Interestingly, despite improved TTE, BA subjects in this study showed no difference in HR, RPE or lactate levels during exercise compared with PL subjects. These findings, consistent with our hypothesis, indicate that BA supplementation is associated with the ability to attenuate physiological stress associated with endurance exercise resulting in delayed fatigue onset.

The second major finding was that BA supplementation mediated the executive function decline that follows transient executive function improvements associated with endurance exercise, a phenomenon reported in recent literature and consistent with our hypothesis. For example, Pollow et al [28] noted that immediately following an endurance exercise bout, Stroop test performance briefly exceeds baseline testing though this effect is transient as it is followed by slowing of executive function [28]. BA’s effects on executive function in the current study are supported by Hoffman et al’s [21] ability to detect improved cerebral cortex, hippocampus, amygdala, hypothalamus and thalamus carnosine content through BA supplementation in rodents, as it is thought that improved intracranial carnosine correlates to better executive functioning. However, the results also directly contradict current literature regarding BA’s ability to enhance executive function once utilizing human subjects [9, 19]. Additionally, Solis et al. [22] also investigated BA’s effects on Stroop test performance and saw no benefit with BA supplementation. However, this discrepancy may be due to the fact that the subjects enrolled were already trained cyclists. The differing fitness levels between the current study and that performed by Solis et al. [22] make it difficult to compare results.

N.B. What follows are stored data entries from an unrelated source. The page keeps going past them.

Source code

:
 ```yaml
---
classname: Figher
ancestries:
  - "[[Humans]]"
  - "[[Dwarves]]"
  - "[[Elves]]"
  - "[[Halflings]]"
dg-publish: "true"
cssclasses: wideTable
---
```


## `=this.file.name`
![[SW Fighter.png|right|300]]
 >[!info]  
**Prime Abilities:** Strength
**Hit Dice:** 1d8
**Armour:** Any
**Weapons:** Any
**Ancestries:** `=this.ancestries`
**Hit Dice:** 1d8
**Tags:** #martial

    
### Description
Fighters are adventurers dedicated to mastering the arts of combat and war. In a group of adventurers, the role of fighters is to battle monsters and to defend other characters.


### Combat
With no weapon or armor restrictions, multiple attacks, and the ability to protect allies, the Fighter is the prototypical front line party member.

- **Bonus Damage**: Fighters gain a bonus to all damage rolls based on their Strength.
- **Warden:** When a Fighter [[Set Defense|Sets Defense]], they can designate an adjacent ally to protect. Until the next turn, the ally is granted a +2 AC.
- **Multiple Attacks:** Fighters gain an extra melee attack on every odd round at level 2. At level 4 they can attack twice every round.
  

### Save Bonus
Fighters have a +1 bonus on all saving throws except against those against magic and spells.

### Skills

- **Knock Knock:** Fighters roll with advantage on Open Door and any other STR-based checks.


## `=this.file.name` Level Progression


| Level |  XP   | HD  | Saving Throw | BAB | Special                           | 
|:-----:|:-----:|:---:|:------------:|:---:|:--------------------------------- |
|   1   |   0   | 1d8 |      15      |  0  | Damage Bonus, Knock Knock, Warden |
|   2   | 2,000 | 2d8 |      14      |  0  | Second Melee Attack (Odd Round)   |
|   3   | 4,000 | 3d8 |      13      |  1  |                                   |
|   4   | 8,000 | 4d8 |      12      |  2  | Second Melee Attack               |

Limitations to this study include a sample size of 12. As a result of patient withdrawal and an outlier in the data set, the current study failed to reach its estimated sample size of 13. However, power analysis of the present study’s data revealed a power of 0.9. Secondly, BA’s effect on TTE showed only a moderate effect size of 0.4 despite having a significantly longer POST TTE compared to PRE TTE. This warrants future investigations regarding the relationship between BA supplementation and endurance exercise in the aging population. Thirdly, neither skeletal muscle nor brain carnosine concentrations were assessed, however, the dosing strategy for BA was similar to other work that did see elevations of carnosine in those locations. Finally, while lactate, RPE and HR were measured during and after exercise, blood pH was not. This limited the ability to assess if the improvements in endurance exercise time was due to carnosine directed pH buffering.

Conclusion

In summary, the current study indicates that 2.4 g/day of BA, given as three, 800 mg doses with a meal per day, for 28 days can improve endurance exercise capacity with no changes in lactate, RPE or HR. This BA dosing strategy was also able to reduce endurance exercise induced declines in executive function. Currently, this is the first investigation of BA supplementation and executive function following recovery from endurance exercise.